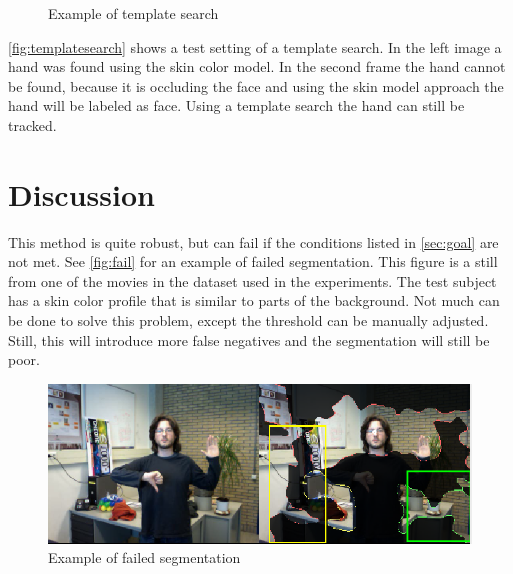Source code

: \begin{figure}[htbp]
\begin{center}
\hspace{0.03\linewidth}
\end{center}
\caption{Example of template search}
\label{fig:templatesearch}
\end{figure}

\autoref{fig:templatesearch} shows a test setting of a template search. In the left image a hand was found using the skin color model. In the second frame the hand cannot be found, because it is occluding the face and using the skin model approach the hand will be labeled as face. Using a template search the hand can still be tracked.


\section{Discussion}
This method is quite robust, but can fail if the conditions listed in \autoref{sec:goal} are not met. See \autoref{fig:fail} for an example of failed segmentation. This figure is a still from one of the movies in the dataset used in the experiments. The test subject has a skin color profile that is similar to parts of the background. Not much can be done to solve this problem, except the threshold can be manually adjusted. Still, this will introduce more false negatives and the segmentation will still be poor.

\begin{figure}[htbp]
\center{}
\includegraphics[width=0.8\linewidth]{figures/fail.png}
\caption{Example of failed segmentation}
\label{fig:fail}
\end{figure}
——————
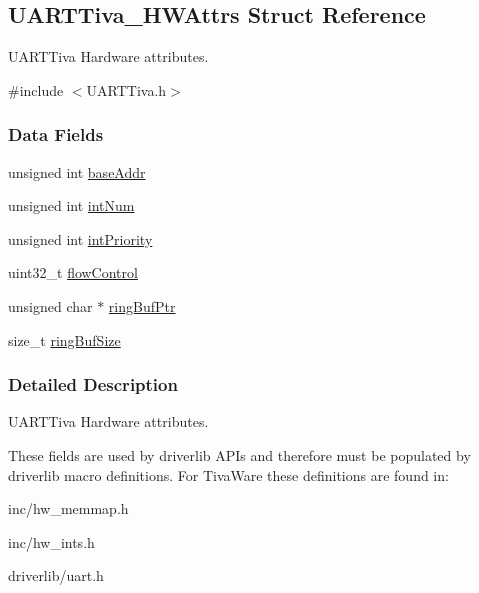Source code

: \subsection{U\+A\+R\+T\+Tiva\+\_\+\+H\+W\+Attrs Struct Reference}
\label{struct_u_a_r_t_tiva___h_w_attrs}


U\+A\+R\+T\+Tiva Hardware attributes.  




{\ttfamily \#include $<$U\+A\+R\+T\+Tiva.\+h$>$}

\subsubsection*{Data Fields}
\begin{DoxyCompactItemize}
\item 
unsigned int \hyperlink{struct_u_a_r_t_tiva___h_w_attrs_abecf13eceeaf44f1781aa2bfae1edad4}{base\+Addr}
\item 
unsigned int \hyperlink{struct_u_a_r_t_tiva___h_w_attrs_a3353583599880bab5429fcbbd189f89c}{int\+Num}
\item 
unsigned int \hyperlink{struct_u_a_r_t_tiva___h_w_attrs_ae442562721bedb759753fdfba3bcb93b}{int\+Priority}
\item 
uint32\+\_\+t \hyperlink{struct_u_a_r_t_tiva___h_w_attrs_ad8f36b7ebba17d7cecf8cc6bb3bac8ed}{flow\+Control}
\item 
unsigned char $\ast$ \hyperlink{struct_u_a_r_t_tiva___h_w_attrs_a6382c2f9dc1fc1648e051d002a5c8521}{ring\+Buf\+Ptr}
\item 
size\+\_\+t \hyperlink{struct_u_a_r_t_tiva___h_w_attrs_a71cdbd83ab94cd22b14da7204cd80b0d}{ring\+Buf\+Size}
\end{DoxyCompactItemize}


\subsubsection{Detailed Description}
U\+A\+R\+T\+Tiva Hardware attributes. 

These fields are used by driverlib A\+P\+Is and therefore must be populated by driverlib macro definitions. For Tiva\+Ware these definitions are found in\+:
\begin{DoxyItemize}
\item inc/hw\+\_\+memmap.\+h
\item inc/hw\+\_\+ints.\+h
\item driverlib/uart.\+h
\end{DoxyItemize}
——————
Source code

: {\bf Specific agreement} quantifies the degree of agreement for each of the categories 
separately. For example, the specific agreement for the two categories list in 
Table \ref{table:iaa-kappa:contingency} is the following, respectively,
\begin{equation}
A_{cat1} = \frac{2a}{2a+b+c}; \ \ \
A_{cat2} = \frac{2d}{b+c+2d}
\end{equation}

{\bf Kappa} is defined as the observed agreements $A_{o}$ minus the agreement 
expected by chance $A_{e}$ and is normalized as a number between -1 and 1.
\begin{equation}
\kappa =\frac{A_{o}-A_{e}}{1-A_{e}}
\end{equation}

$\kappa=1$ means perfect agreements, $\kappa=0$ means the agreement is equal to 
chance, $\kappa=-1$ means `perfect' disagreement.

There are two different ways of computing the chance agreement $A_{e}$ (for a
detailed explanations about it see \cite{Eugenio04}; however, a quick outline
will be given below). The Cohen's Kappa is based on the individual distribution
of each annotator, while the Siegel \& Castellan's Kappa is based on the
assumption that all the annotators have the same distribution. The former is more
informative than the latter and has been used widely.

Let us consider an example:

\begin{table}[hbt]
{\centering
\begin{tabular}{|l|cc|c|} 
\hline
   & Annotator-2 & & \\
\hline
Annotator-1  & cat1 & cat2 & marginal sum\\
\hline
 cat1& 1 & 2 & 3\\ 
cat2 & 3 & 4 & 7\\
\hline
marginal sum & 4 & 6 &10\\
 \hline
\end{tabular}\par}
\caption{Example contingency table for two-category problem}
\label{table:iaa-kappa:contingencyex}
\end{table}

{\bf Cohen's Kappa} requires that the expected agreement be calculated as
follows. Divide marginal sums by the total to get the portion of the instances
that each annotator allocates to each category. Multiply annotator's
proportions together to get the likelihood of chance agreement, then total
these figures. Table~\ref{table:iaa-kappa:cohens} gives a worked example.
——————
### Task prompt
Pull out every line of the records that includes the string "test".

### Exercise solution
\autoref{fig:templatesearch} shows a test setting of a template search. In the left image a hand was found using the skin color model. In the second frame the hand cannot be found, because it is occluding the face and using the skin model approach the hand will be labeled as face. Using a template search the hand can still be tracked.
This method is quite robust, but can fail if the conditions listed in \autoref{sec:goal} are not met. See \autoref{fig:fail} for an example of failed segmentation. This figure is a still from one of the movies in the dataset used in the experiments. The test subject has a skin color profile that is similar to parts of the background. Not much can be done to solve this problem, except the threshold can be manually adjusted. Still, this will introduce more false negatives and the segmentation will still be poor.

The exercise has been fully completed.